[Data entries]
·····

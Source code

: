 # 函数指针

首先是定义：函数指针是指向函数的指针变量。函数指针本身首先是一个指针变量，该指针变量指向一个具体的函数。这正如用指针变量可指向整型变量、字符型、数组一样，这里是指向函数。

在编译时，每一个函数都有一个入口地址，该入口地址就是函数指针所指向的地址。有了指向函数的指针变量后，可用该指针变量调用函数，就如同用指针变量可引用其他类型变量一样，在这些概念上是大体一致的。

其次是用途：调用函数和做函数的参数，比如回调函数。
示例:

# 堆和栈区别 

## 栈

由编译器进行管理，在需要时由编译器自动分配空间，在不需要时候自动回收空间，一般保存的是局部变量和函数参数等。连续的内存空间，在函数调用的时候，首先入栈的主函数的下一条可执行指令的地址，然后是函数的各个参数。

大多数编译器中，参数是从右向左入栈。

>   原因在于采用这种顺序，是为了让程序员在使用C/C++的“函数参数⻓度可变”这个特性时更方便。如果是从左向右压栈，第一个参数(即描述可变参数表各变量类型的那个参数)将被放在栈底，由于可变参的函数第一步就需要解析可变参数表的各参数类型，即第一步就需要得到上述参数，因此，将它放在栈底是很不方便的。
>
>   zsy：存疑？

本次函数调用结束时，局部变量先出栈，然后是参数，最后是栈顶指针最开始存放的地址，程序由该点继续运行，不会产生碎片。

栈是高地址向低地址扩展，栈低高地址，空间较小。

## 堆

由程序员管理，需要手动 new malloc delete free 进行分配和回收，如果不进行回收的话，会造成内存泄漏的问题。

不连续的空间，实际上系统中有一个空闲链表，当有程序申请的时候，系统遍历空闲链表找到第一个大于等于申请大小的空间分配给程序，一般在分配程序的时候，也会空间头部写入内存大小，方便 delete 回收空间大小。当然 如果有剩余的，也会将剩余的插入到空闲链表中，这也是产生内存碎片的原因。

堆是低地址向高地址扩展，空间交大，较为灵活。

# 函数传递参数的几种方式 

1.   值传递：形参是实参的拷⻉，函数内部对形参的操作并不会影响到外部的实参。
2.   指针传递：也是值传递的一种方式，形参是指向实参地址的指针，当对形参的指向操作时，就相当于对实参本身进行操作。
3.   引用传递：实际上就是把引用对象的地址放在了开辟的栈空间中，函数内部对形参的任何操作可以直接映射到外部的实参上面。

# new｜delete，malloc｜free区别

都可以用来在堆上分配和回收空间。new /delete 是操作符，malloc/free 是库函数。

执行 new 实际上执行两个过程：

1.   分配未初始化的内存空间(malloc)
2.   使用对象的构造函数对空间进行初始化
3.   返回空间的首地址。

·····

Return the records exactly, character for character.

Source code

: # 函数指针

首先是定义：函数指针是指向函数的指针变量。函数指针本身首先是一个指针变量，该指针变量指向一个具体的函数。这正如用指针变量可指向整型变量、字符型、数组一样，这里是指向函数。

在编译时，每一个函数都有一个入口地址，该入口地址就是函数指针所指向的地址。有了指向函数的指针变量后，可用该指针变量调用函数，就如同用指针变量可引用其他类型变量一样，在这些概念上是大体一致的。

其次是用途：调用函数和做函数的参数，比如回调函数。
示例:

# 堆和栈区别 

## 栈

由编译器进行管理，在需要时由编译器自动分配空间，在不需要时候自动回收空间，一般保存的是局部变量和函数参数等。连续的内存空间，在函数调用的时候，首先入栈的主函数的下一条可执行指令的地址，然后是函数的各个参数。

大多数编译器中，参数是从右向左入栈。

>   原因在于采用这种顺序，是为了让程序员在使用C/C++的“函数参数⻓度可变”这个特性时更方便。如果是从左向右压栈，第一个参数(即描述可变参数表各变量类型的那个参数)将被放在栈底，由于可变参的函数第一步就需要解析可变参数表的各参数类型，即第一步就需要得到上述参数，因此，将它放在栈底是很不方便的。
>
>   zsy：存疑？

本次函数调用结束时，局部变量先出栈，然后是参数，最后是栈顶指针最开始存放的地址，程序由该点继续运行，不会产生碎片。

栈是高地址向低地址扩展，栈低高地址，空间较小。

## 堆

由程序员管理，需要手动 new malloc delete free 进行分配和回收，如果不进行回收的话，会造成内存泄漏的问题。

不连续的空间，实际上系统中有一个空闲链表，当有程序申请的时候，系统遍历空闲链表找到第一个大于等于申请大小的空间分配给程序，一般在分配程序的时候，也会空间头部写入内存大小，方便 delete 回收空间大小。当然 如果有剩余的，也会将剩余的插入到空闲链表中，这也是产生内存碎片的原因。

堆是低地址向高地址扩展，空间交大，较为灵活。

# 函数传递参数的几种方式 

1.   值传递：形参是实参的拷⻉，函数内部对形参的操作并不会影响到外部的实参。
2.   指针传递：也是值传递的一种方式，形参是指向实参地址的指针，当对形参的指向操作时，就相当于对实参本身进行操作。
3.   引用传递：实际上就是把引用对象的地址放在了开辟的栈空间中，函数内部对形参的任何操作可以直接映射到外部的实参上面。

# new｜delete，malloc｜free区别

都可以用来在堆上分配和回收空间。new /delete 是操作符，malloc/free 是库函数。

执行 new 实际上执行两个过程：

1.   分配未初始化的内存空间(malloc)
2.   使用对象的构造函数对空间进行初始化
3.   返回空间的首地址。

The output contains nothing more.